I’ll be honest: there are a lot of toddler behaviors, and not just creepy toddler behavior that remind you who's really in charge. I mean, sure, creepiness does the trick on occasion, but so do footie pajamas, snuggles, and spur-of-the-moment hugs that your kid dishes out on a regular basis. Still, when my toddler clearly wants to humble me, and remind me that I have no idea what’s really happening in his head (or in general, for that matter), and that I never will, he’ll do something slightly concerning and creep me the hell out.
To be fair, the mere fact that it’s a toddler committing these acts means we should give them a pass. After all, my kid really has no idea how what he’s doing or how his actions are being interpreted. Still, I can’t help but shake some of the associations I’ve made in regards to my kid's sometimes creepy actions. After all, it's difficult to shake decades of existence and, you know, a sense of social decency. Is there any good reason for someone to grab you and scream during an otherwise relaxed play session?

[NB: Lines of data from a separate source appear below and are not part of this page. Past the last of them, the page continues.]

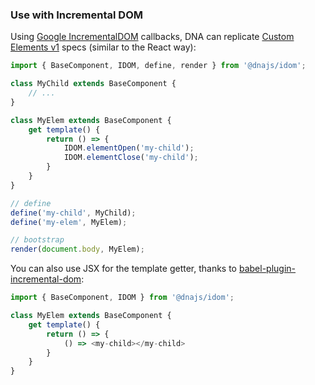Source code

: ### Use with Incremental DOM

Using [Google IncrementalDOM](https://github.com/google/incremental-dom) callbacks, DNA can replicate [Custom Elements v1](https://www.w3.org/TR/custom-elements/) specs (similar to the React way):

```js
import { BaseComponent, IDOM, define, render } from '@dnajs/idom';

class MyChild extends BaseComponent {
    // ...
}

class MyElem extends BaseComponent {
    get template() {
        return () => {
            IDOM.elementOpen('my-child');
            IDOM.elementClose('my-child');
        }
    }
}

// define
define('my-child', MyChild);
define('my-elem', MyElem);

// bootstrap
render(document.body, MyElem);
```

You can also use JSX for the template getter, thanks to [babel-plugin-incremental-dom](https://github.com/jridgewell/babel-plugin-incremental-dom):
```js
import { BaseComponent, IDOM } from '@dnajs/idom';

class MyElem extends BaseComponent {
    get template() {
        return () => {
            () => <my-child></my-child>
        }
    }
}
```
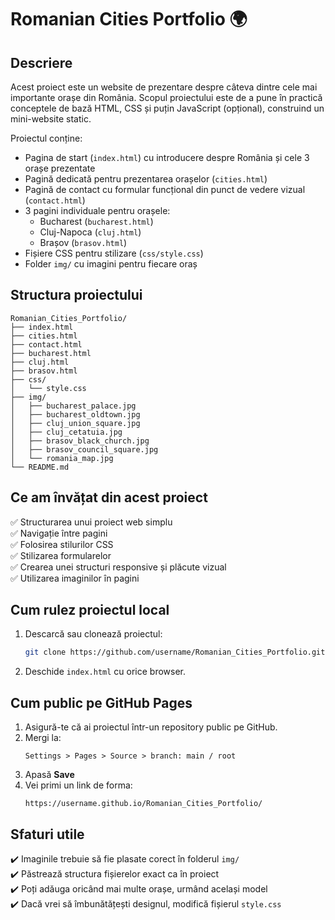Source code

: # Romanian Cities Portfolio 🌍

## Descriere

Acest proiect este un website de prezentare despre câteva dintre cele mai importante orașe din România. Scopul proiectului este de a pune în practică conceptele de bază HTML, CSS și puțin JavaScript (opțional), construind un mini-website static.

Proiectul conține:

- Pagina de start (`index.html`) cu introducere despre România și cele 3 orașe prezentate
- Pagină dedicată pentru prezentarea orașelor (`cities.html`)
- Pagină de contact cu formular funcțional din punct de vedere vizual (`contact.html`)
- 3 pagini individuale pentru orașele:
  - Bucharest (`bucharest.html`)
  - Cluj-Napoca (`cluj.html`)
  - Brașov (`brasov.html`)
- Fișiere CSS pentru stilizare (`css/style.css`)
- Folder `img/` cu imagini pentru fiecare oraș

## Structura proiectului

```
Romanian_Cities_Portfolio/
├── index.html
├── cities.html
├── contact.html
├── bucharest.html
├── cluj.html
├── brasov.html
├── css/
│   └── style.css
├── img/
│   ├── bucharest_palace.jpg
│   ├── bucharest_oldtown.jpg
│   ├── cluj_union_square.jpg
│   ├── cluj_cetatuia.jpg
│   ├── brasov_black_church.jpg
│   ├── brasov_council_square.jpg
│   └── romania_map.jpg
└── README.md
```

## Ce am învățat din acest proiect

✅ Structurarea unui proiect web simplu  
✅ Navigație între pagini  
✅ Folosirea stilurilor CSS  
✅ Stilizarea formularelor  
✅ Crearea unei structuri responsive și plăcute vizual  
✅ Utilizarea imaginilor în pagini

## Cum rulez proiectul local

1. Descarcă sau clonează proiectul:
   ```bash
   git clone https://github.com/username/Romanian_Cities_Portfolio.git
   ```
2. Deschide `index.html` cu orice browser.

## Cum public pe **GitHub Pages**

1. Asigură-te că ai proiectul într-un repository public pe GitHub.
2. Mergi la:
   ```
   Settings > Pages > Source > branch: main / root
   ```
3. Apasă **Save**
4. Vei primi un link de forma:
   ```
   https://username.github.io/Romanian_Cities_Portfolio/
   ```

## Sfaturi utile

✔️ Imaginile trebuie să fie plasate corect în folderul `img/`  
✔️ Păstrează structura fișierelor exact ca în proiect  
✔️ Poți adăuga oricând mai multe orașe, urmând același model  
✔️ Dacă vrei să îmbunătățești designul, modifică fișierul `style.css`
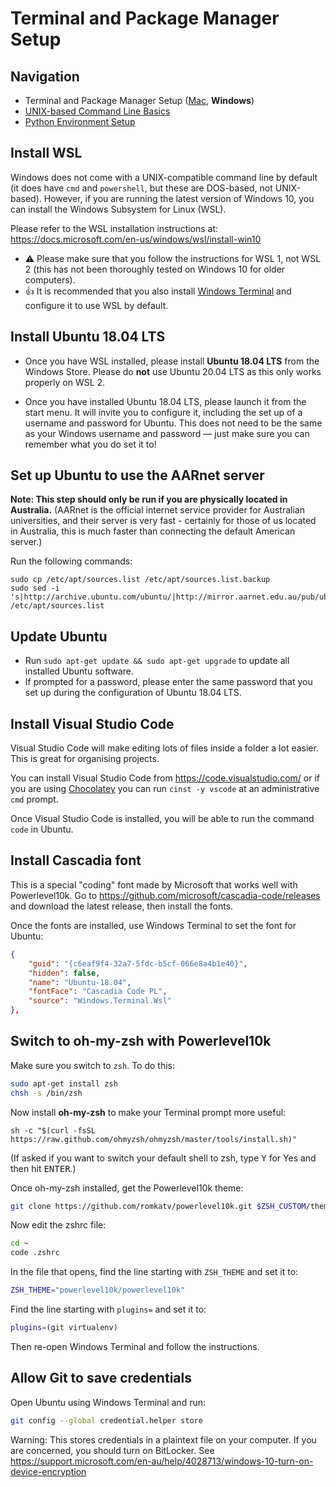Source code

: # Terminal and Package Manager Setup

## Navigation

- Terminal and Package Manager Setup ([Mac](01-terminal-setup-mac.md), **Windows**)
- [UNIX-based Command Line Basics](02-unix-basics.md)
- [Python Environment Setup](03-python-setup.md)

## Install WSL

Windows does not come with a UNIX-compatible command line by default (it does have `cmd` and `powershell`, but these are DOS-based, not UNIX-based). However, if you are running the latest version of Windows 10, you can install the Windows Subsystem for Linux (WSL).

Please refer to the WSL installation instructions at: https://docs.microsoft.com/en-us/windows/wsl/install-win10

- ⚠️ Please make sure that you follow the instructions for WSL 1, not WSL 2 (this has not been thoroughly tested on Windows 10 for older computers).
- 👍 It is recommended that you also install [Windows Terminal](https://www.microsoft.com/en-us/p/windows-terminal/9n0dx20hk701) and configure it to use WSL by default.

## Install Ubuntu 18.04 LTS

- Once you have WSL installed, please install **Ubuntu 18.04 LTS** from the Windows Store. Please do **not** use Ubuntu 20.04 LTS as this only works properly on WSL 2.

- Once you have installed Ubuntu 18.04 LTS, please launch it from the start menu. It will invite you to configure it, including the set up of a username and password for Ubuntu. This does not need to be the same as your Windows username and password &mdash; just make sure you can remember what you do set it to!

## Set up Ubuntu to use the AARnet server

**Note: This step should only be run if you are physically located in Australia.** (AARnet is the official internet service provider for Australian universities, and their server is very fast - certainly for those of us located in Australia, this is much faster than connecting the default American server.)

Run the following commands:

```
sudo cp /etc/apt/sources.list /etc/apt/sources.list.backup
sudo sed -i 's|http://archive.ubuntu.com/ubuntu/|http://mirror.aarnet.edu.au/pub/ubuntu/archive/|g' /etc/apt/sources.list
```

## Update Ubuntu
    
- Run `sudo apt-get update && sudo apt-get upgrade` to update all installed Ubuntu software.
- If prompted for a password, please enter the same password that you set up during the configuration of Ubuntu 18.04 LTS.

## Install Visual Studio Code

Visual Studio Code will make editing lots of files inside a folder a lot easier. This is great for organising projects.

You can install Visual Studio Code from https://code.visualstudio.com/ or if you are using [Chocolatey](https://chocolatey.org/) you can run `cinst -y vscode` at an administrative `cmd` prompt.

Once Visual Studio Code is installed, you will be able to run the command `code` in Ubuntu.

## Install Cascadia font

This is a special "coding" font made by Microsoft that works well with Powerlevel10k. Go to https://github.com/microsoft/cascadia-code/releases and download the latest release, then install the fonts.

Once the fonts are installed, use Windows Terminal to set the font for Ubuntu:

```json
{
    "guid": "{c6eaf9f4-32a7-5fdc-b5cf-066e8a4b1e40}",
    "hidden": false,
    "name": "Ubuntu-18.04",
    "fontFace": "Cascadia Code PL",
    "source": "Windows.Terminal.Wsl"
},
```

## Switch to oh-my-zsh with Powerlevel10k

Make sure you switch to `zsh`. To do this:

```bash
sudo apt-get install zsh
chsh -s /bin/zsh
```

Now install **oh-my-zsh** to make your Terminal prompt more useful:

```
sh -c "$(curl -fsSL https://raw.github.com/ohmyzsh/ohmyzsh/master/tools/install.sh)"
```

(If asked if you want to switch your default shell to zsh, type <kbd>Y</kbd> for Yes and then hit <kbd>ENTER</kbd>.)

Once oh-my-zsh installed, get the Powerlevel10k theme:

```bash
git clone https://github.com/romkatv/powerlevel10k.git $ZSH_CUSTOM/themes/powerlevel10k
```

Now edit the zshrc file:

```bash
cd ~
code .zshrc
```

In the file that opens, find the line starting with `ZSH_THEME` and set it to:

```bash
ZSH_THEME="powerlevel10k/powerlevel10k"
```

Find the line starting with `plugins=` and set it to:

```bash
plugins=(git virtualenv)
```

Then re-open Windows Terminal and follow the instructions.

## Allow Git to save credentials

Open Ubuntu using Windows Terminal and run:

```bash
git config --global credential.helper store
```

Warning: This stores credentials in a plaintext file on your computer. If you are concerned, you should turn on BitLocker. See https://support.microsoft.com/en-au/help/4028713/windows-10-turn-on-device-encryption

Or to put their hands around your neck? Even when that someone is tiny, adorable, loving, and literally one-half of me, I’m not exactly excited about this kinda stuff happening.
Yes, I realize that I should probably just take a few deep breaths and simply chill when my son does one of the following completely creepy things, but it’s not always that simple. Here’s what I mean:
They Speak Absolute Nonsense
This is not to be confused with the cute babble and gibberish your kid says in a sing-song voice. This is when your kid is clearly trying to make a point, and not using anything close to the actual words that you could have sworn your kid already knew. What could have possibly happened to make them forget? Or decide not to use them?

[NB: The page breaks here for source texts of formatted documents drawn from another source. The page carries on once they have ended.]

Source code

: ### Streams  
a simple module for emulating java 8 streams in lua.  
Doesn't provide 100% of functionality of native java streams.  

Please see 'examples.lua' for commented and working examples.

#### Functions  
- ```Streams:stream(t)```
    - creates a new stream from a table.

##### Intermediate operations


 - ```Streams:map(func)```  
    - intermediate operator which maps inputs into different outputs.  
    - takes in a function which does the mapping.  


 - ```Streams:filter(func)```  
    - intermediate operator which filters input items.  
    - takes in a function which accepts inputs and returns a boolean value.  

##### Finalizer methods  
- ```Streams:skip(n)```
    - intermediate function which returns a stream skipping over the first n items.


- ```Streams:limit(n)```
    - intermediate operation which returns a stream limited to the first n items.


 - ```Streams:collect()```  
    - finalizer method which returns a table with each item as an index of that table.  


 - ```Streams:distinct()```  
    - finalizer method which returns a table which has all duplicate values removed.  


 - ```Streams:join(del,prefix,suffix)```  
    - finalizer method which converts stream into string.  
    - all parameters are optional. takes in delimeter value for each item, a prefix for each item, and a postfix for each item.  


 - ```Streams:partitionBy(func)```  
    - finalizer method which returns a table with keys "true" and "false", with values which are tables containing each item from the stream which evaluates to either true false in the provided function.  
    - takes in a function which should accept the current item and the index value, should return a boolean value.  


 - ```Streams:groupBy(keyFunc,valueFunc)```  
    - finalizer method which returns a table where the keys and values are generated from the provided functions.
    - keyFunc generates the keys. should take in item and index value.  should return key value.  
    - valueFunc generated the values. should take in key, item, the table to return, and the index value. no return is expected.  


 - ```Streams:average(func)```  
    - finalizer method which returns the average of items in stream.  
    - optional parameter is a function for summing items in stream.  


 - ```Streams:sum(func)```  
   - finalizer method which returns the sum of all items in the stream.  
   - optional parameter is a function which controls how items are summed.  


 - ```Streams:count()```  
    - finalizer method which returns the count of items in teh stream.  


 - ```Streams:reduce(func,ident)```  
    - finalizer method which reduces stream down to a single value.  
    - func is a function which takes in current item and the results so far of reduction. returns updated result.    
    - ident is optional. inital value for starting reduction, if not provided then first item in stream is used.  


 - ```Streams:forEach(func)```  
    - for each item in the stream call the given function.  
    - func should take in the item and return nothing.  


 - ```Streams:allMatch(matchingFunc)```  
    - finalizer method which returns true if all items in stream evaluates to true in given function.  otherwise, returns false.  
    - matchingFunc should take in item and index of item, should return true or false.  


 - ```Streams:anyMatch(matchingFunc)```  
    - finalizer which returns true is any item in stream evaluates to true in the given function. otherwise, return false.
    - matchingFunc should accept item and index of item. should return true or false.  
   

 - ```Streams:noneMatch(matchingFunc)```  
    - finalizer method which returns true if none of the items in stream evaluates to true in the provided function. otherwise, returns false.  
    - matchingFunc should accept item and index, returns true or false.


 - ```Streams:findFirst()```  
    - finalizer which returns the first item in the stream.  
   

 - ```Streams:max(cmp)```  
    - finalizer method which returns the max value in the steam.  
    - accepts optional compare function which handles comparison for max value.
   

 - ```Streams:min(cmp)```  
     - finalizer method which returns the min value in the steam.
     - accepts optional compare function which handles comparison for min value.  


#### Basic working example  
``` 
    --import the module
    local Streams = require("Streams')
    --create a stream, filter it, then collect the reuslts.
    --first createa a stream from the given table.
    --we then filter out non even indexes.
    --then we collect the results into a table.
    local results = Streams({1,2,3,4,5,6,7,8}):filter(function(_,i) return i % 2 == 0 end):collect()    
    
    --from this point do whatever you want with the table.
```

Maybe I shouldn’t think too hard about this one, and neither should you.
They Speak Nonsense That Sounds Like Something Else
For a while, my son had a go-to gibberish word that sounded shockingly like a scary, terrorism-related word that’s frequently repeated in the news. Since his language has developed, I haven’t heard it as much, and I definitely don’t miss it.
They Stare Into Space
For a 2-year-old, my son has some seriously impressive zone-out skills. Perhaps someday he’ll be able to articulate the deep mysteries of the world that he’s surely pondering, but in the meantime I’m left calling to him from across the room to get his attention back.
The Grab Your Neck
He’s probably still figuring out how hugs work, and he’s definitely still figuring out how bodies and breathing work. Logically, I can’t really blame him for getting wires crossed on this one, but still, that doesn’t mean I have to like it.
They Hang Out While You’re In The Bathroom
I know, I know; this is like the number one thing that toddler moms often lament about. It comes up often because it’s true, though. I’m still not quite accustomed to being stared at in the bathroom (or being required to sing to someone else, but that’s a whole other story.)

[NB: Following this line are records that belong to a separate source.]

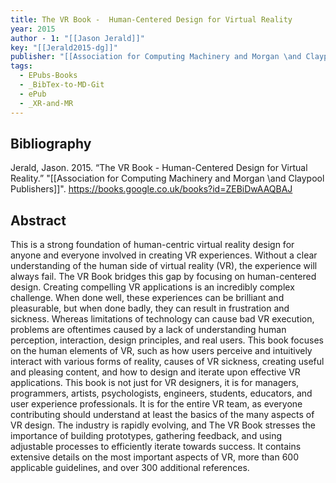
 ```yaml
---
title: The VR Book -  Human-Centered Design for Virtual Reality
year: 2015
author - 1: "[[Jason Jerald]]"
key: "[[Jerald2015-dg]]"
publisher: "[[Association for Computing Machinery and Morgan \and Claypool Publishers]]"
tags:
  - EPubs-Books
  - _BibTex-to-MD-Git
  - ePub
  - _XR-and-MR
---
```


## Bibliography
Jerald, Jason. 2015. “The VR Book -  Human-Centered Design for Virtual Reality.” "[[Association for Computing Machinery and Morgan \and Claypool Publishers]]". https://books.google.co.uk/books?id=ZEBiDwAAQBAJ

## Abstract
This is a strong foundation of human-centric virtual reality design for anyone and everyone involved in creating VR experiences. Without a clear understanding of the human side of virtual reality (VR), the experience will always fail. The VR Book bridges this gap by focusing on human-centered design. Creating compelling VR applications is an incredibly complex challenge. When done well, these experiences can be brilliant and pleasurable, but when done badly, they can result in frustration and sickness. Whereas limitations of technology can cause bad VR execution, problems are oftentimes caused by a lack of understanding human perception, interaction, design principles, and real users. This book focuses on the human elements of VR, such as how users perceive and intuitively interact with various forms of reality, causes of VR sickness, creating useful and pleasing content, and how to design and iterate upon effective VR applications. This book is not just for VR designers, it is for managers, programmers, artists, psychologists, engineers, students, educators, and user experience professionals. It is for the entire VR team, as everyone contributing should understand at least the basics of the many aspects of VR design. The industry is rapidly evolving, and The VR Book stresses the importance of building prototypes, gathering feedback, and using adjustable processes to efficiently iterate towards success. It contains extensive details on the most important aspects of VR, more than 600 applicable guidelines, and over 300 additional references.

They Hold Their Breath, Just For Kicks
Speaking of figuring out how breathing works, I think my son’s realized that he can get a reaction from mom and dad if he sits completely still and holds his breath for an eternity.
In reality he’s done it for only a few seconds at a time, but still, it feels like an eternity.
They Put Things Over Their Head While They’re Playing
There’s a reason plastic bins have warnings on them. There’s also a reason I’ve seriously upped my childproofing game in recent weeks.
They Pay Way Too Much Attention To The Trash Can
We have one of those complicated foot-pedal ones in our kitchen, so I get that it’s a bit of a curiosity. However, that doesn’t mean I don’t get a little squirmy when I see him taking four solid minutes to throw a tissue away and inspect every inch of the can.
They Reach Into Your Clothes (While You’re Wearing Them)
Those aren’t for you, little man. I’m done birthing you, and I’m done breastfeeding you. There’s nothing else you need in there.